Desconocen que la democracia y el Estado de Derecho modernos se basan en cuatro premisas, y no sólo en tres, como afirman: que el pueblo elige a sus representantes; que de este modo se deduce una mayoría parlamentaria; que por el voto de las leyes los elegidos expresan esta voluntad mayoritaria; y que por el control de constitucionalidad, que ha sido también aprobado por el pueblo, los Magistrados expresan su opinión sobre la adecuación de las leyes a la Constitución. Desde la mítica sentencia Marbury versus Madison, de 1803, en EEUU y, posteriormente, también gracias a la doctrina de Kelsen y de otros juristas, nadie que sea demócrata discute hoy la supremacía de la Constitución sobre todas las leyes, aunque sean catalanas.
EL TERCER error es manifestar que si la sentencia es desfavorable, nada les impedirá seguir desarrollando el Estatut, porque diga lo que diga el Tribunal, éste prevalecerá. El actual Consejero de Educación de la Generalidad, Ernest Maragall, ha escrito un artículo que no tiene desperdicio defendiendo esta línea. En él se preguntaba: ¿Nos debemos quedar atados de pies y manos esperando atemorizados lo que una docena de juristas pueda decidir por nosotros?. En parecidos términos se han pronunciado otros dirigentes catalanes. Por lo visto, ignoran dos datos que están en nuestra Constitución: por una parte, que el Tribunal Constitucional tiene jurisdicción en todo el territorio español (art. 161) y que las sentencias que declaran la inconstitucionalidad de una ley tienen plenos efectos frente a todos (art. 164). Afirmaciones pintorescas como son la de recurrir a Tribunales internacionales, sortear los escollos inconstitucionales a través del artículo 150 o eximir del control del Tribunal Constitucional a los Estatutos aprobados por la vía del 151 son merecedoras de entrar en un eventual libro Guinness jurídico, pues sería salir de Málaga para meterse en Malagón.

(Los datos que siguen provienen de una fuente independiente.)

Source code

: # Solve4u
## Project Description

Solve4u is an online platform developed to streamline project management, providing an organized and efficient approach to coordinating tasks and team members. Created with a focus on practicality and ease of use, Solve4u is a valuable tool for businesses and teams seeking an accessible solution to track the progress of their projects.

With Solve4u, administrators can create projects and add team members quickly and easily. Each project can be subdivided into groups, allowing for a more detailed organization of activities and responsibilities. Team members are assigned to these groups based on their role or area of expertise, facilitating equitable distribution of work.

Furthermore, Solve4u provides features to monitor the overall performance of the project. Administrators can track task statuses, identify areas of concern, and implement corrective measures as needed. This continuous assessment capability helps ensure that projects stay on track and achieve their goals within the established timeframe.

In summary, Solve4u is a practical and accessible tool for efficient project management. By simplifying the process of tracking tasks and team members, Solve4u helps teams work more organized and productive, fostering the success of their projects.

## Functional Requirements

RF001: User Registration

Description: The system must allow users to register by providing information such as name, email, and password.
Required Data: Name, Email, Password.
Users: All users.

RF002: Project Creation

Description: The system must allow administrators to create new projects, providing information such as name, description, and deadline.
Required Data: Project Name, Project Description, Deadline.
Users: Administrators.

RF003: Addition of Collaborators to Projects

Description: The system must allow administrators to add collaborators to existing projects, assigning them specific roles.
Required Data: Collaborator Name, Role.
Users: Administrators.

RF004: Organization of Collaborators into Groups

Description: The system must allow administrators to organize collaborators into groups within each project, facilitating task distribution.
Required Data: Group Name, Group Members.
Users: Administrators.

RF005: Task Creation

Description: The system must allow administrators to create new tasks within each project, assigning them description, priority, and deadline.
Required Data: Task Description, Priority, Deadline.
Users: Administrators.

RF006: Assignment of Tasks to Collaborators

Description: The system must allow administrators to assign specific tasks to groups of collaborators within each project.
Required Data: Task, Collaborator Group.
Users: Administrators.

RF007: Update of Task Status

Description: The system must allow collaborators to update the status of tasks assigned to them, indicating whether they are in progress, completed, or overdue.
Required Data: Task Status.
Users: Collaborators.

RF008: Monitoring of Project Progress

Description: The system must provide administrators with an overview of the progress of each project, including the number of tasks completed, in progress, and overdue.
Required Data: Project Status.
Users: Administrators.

Por último, el cuarto y más grave error que están cometiendo los salteadores del Estado de Derecho es ignorar el contenido de varios artículos del Código Penal, especialmente el 508, cuando expresan todo tipo de amenazas o coacciones al Tribunal Constitucional, como hablar, por ejemplo, de manifestaciones y otras lindezas semejantes en caso de que no les guste la sentencia. El citado artículo dice así: 1. La autoridad o funcionario público que se arrogase atribuciones judiciales o impidiese ejecutar una resolución dictada por la autoridad judicial competente será castigado con las penas de prisión de seis meses a un año, multa de tres a ocho meses y suspensión de empleo o cargo público por tiempo de uno a tres años. 2. La autoridad o funcionario administrativo o militar que atentare contra la independencia de los Jueces o Magistrados, garantizada por la Constitución, dirigiéndoles instrucción, orden o intimidación relativas a causas o actuaciones que estén conociendo será castigado con la pena de prisión de uno a dos años, multa de cuatro a diez meses e inhabilitación especial para empleo o cargo público por tiempo de dos a seis años.
Creo que no hace falta más comentario, sólo animar al Fiscal General del Estado a cumplir con su deber, denunciando a todos los que han infringido este artículo, incluso aunque se manche la toga con el polvo del camino.